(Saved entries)
----

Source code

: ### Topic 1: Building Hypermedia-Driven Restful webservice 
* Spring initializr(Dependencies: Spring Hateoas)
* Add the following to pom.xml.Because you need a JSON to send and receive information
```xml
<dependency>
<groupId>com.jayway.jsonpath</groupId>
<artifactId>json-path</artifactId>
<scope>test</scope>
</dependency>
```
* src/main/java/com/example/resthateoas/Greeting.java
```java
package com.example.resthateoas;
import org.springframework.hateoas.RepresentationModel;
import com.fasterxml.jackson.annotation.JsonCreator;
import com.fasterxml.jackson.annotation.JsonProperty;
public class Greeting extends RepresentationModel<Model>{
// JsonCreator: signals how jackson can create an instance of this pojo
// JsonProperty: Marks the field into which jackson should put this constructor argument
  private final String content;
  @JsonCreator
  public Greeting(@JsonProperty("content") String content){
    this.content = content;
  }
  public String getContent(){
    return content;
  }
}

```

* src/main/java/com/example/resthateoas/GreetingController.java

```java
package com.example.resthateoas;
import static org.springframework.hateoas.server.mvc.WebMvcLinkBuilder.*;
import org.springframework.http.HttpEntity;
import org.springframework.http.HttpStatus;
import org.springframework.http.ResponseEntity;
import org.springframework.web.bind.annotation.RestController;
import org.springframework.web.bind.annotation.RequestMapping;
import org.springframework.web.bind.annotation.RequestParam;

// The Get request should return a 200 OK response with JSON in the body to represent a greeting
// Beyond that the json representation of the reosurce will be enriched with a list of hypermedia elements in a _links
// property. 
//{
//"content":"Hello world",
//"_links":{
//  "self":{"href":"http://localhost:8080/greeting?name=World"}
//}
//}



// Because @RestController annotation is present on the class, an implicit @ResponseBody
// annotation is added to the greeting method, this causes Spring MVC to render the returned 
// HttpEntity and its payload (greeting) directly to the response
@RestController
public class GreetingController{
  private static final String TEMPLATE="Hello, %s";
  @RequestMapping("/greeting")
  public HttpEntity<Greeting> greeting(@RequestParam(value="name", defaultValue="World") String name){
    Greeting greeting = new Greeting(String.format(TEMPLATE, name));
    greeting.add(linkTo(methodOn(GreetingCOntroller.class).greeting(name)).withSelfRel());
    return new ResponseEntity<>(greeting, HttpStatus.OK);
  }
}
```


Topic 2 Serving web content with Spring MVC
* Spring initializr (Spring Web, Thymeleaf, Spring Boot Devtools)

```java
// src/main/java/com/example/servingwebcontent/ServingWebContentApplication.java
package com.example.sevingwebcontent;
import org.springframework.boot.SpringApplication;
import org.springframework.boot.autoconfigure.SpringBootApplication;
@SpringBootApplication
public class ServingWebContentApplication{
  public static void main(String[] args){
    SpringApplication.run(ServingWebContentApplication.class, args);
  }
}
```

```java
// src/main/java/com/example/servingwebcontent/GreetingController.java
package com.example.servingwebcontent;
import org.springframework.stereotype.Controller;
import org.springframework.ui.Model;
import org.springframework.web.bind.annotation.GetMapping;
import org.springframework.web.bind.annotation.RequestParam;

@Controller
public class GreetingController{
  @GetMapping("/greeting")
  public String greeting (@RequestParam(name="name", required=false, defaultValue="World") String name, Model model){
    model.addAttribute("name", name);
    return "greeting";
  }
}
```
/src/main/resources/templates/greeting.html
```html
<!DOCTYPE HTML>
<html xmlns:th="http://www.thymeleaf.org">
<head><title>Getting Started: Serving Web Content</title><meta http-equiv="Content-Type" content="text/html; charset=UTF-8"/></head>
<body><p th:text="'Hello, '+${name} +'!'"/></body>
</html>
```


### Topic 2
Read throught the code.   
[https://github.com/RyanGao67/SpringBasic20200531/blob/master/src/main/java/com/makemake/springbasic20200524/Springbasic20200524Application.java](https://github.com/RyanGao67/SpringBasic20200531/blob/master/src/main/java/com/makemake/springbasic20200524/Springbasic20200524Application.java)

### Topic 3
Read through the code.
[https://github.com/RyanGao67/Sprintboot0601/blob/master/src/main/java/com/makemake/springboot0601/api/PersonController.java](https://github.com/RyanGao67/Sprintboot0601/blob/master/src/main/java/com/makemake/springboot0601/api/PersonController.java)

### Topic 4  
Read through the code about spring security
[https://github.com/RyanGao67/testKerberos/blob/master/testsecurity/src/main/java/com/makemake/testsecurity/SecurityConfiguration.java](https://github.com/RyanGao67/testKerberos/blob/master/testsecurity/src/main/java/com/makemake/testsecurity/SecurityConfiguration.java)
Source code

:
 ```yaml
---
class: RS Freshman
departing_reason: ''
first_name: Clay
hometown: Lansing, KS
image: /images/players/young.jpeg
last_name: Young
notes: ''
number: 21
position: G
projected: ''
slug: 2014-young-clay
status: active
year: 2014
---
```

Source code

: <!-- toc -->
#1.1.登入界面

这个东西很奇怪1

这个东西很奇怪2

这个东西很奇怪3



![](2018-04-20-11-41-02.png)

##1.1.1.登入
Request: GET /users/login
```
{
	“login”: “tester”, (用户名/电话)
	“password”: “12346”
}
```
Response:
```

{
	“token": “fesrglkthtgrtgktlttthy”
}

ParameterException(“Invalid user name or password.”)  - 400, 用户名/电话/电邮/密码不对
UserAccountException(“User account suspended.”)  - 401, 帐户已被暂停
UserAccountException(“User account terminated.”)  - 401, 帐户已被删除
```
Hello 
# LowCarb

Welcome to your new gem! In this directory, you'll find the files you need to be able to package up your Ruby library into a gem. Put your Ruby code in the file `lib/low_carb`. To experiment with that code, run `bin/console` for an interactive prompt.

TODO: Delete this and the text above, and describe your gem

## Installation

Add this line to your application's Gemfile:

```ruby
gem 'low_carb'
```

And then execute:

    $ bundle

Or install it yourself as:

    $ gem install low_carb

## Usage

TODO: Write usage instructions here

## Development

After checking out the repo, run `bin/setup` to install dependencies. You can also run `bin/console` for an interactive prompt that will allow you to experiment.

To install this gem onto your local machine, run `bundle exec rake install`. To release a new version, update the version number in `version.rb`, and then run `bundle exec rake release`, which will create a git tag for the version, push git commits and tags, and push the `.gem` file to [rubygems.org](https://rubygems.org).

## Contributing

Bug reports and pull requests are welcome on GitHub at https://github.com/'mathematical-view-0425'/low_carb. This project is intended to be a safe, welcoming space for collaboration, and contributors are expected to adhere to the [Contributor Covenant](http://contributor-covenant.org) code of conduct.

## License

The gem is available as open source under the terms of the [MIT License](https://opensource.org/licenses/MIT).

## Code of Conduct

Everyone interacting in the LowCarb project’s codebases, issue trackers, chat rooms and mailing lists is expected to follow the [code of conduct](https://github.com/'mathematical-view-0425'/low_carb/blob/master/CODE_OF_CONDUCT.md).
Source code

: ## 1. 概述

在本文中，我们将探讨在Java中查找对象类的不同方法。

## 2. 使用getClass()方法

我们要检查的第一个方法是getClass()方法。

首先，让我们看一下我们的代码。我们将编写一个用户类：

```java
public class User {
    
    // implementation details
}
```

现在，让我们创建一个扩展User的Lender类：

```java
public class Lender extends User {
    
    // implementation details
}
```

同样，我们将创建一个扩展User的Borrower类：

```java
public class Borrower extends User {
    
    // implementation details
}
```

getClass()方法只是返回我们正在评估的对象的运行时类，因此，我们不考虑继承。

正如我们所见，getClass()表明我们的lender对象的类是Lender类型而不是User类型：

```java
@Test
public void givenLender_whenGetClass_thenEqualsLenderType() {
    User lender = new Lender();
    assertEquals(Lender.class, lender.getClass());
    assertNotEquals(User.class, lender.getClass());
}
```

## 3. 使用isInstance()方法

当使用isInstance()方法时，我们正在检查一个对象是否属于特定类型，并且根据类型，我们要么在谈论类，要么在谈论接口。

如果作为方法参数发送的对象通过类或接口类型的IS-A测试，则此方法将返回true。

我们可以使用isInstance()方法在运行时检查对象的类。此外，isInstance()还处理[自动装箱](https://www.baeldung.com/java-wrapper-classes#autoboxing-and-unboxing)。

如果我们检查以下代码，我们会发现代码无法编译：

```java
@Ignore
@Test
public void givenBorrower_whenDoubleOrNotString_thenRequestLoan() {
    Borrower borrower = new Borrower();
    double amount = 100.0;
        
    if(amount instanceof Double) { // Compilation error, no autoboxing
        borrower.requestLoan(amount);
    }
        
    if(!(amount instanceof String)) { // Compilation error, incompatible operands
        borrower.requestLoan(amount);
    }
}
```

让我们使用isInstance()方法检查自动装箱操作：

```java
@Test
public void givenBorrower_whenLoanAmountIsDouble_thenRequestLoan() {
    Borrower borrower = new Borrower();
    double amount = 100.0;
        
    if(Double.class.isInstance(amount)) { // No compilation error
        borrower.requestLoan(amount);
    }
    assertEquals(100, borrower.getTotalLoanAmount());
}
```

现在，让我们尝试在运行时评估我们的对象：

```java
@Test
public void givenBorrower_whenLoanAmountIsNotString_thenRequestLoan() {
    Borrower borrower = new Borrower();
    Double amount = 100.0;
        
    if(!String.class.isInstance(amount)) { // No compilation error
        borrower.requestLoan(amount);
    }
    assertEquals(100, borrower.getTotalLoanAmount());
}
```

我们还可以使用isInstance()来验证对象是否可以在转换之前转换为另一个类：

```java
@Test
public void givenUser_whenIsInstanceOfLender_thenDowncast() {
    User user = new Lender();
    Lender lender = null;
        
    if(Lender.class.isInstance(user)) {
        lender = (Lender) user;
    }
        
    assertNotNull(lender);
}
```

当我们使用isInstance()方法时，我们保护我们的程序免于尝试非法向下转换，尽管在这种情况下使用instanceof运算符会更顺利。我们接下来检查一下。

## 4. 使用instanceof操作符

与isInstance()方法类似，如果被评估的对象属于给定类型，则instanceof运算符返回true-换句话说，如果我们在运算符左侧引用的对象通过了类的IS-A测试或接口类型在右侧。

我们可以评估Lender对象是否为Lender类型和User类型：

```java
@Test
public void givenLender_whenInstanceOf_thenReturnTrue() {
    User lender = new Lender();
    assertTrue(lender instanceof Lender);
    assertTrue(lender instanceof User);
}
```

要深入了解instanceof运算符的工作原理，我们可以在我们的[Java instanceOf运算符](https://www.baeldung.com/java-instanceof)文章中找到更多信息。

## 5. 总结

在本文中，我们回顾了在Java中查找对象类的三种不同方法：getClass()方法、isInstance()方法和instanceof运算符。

----

**WHAT THE EXERCISE ASKS**
The response should be the lines from the one containing "如果作为方法参数发送的对象通" through the last line of the data, set down exactly and with no other line.

**RESPONSE TO THIS EXERCISE**
如果作为方法参数发送的对象通过类或接口类型的IS-A测试，则此方法将返回true。

我们可以使用isInstance()方法在运行时检查对象的类。此外，isInstance()还处理[自动装箱](https://www.baeldung.com/java-wrapper-classes#autoboxing-and-unboxing)。

如果我们检查以下代码，我们会发现代码无法编译：

```java
@Ignore
@Test
public void givenBorrower_whenDoubleOrNotString_thenRequestLoan() {
    Borrower borrower = new Borrower();
    double amount = 100.0;
        
    if(amount instanceof Double) { // Compilation error, no autoboxing
        borrower.requestLoan(amount);
    }
        
    if(!(amount instanceof String)) { // Compilation error, incompatible operands
        borrower.requestLoan(amount);
    }
}
```

让我们使用isInstance()方法检查自动装箱操作：

```java
@Test
public void givenBorrower_whenLoanAmountIsDouble_thenRequestLoan() {
    Borrower borrower = new Borrower();
    double amount = 100.0;
        
    if(Double.class.isInstance(amount)) { // No compilation error
        borrower.requestLoan(amount);
    }
    assertEquals(100, borrower.getTotalLoanAmount());
}
```

现在，让我们尝试在运行时评估我们的对象：

```java
@Test
public void givenBorrower_whenLoanAmountIsNotString_thenRequestLoan() {
    Borrower borrower = new Borrower();
    Double amount = 100.0;
        
    if(!String.class.isInstance(amount)) { // No compilation error
        borrower.requestLoan(amount);
    }
    assertEquals(100, borrower.getTotalLoanAmount());
}
```

我们还可以使用isInstance()来验证对象是否可以在转换之前转换为另一个类：

```java
@Test
public void givenUser_whenIsInstanceOfLender_thenDowncast() {
    User user = new Lender();
    Lender lender = null;
        
    if(Lender.class.isInstance(user)) {
        lender = (Lender) user;
    }
        
    assertNotNull(lender);
}
```

当我们使用isInstance()方法时，我们保护我们的程序免于尝试非法向下转换，尽管在这种情况下使用instanceof运算符会更顺利。我们接下来检查一下。

## 4. 使用instanceof操作符

与isInstance()方法类似，如果被评估的对象属于给定类型，则instanceof运算符返回true-换句话说，如果我们在运算符左侧引用的对象通过了类的IS-A测试或接口类型在右侧。

我们可以评估Lender对象是否为Lender类型和User类型：

```java
@Test
public void givenLender_whenInstanceOf_thenReturnTrue() {
    User lender = new Lender();
    assertTrue(lender instanceof Lender);
    assertTrue(lender instanceof User);
}
```

要深入了解instanceof运算符的工作原理，我们可以在我们的[Java instanceOf运算符](https://www.baeldung.com/java-instanceof)文章中找到更多信息。

## 5. 总结

在本文中，我们回顾了在Java中查找对象类的三种不同方法：getClass()方法、isInstance()方法和instanceof运算符。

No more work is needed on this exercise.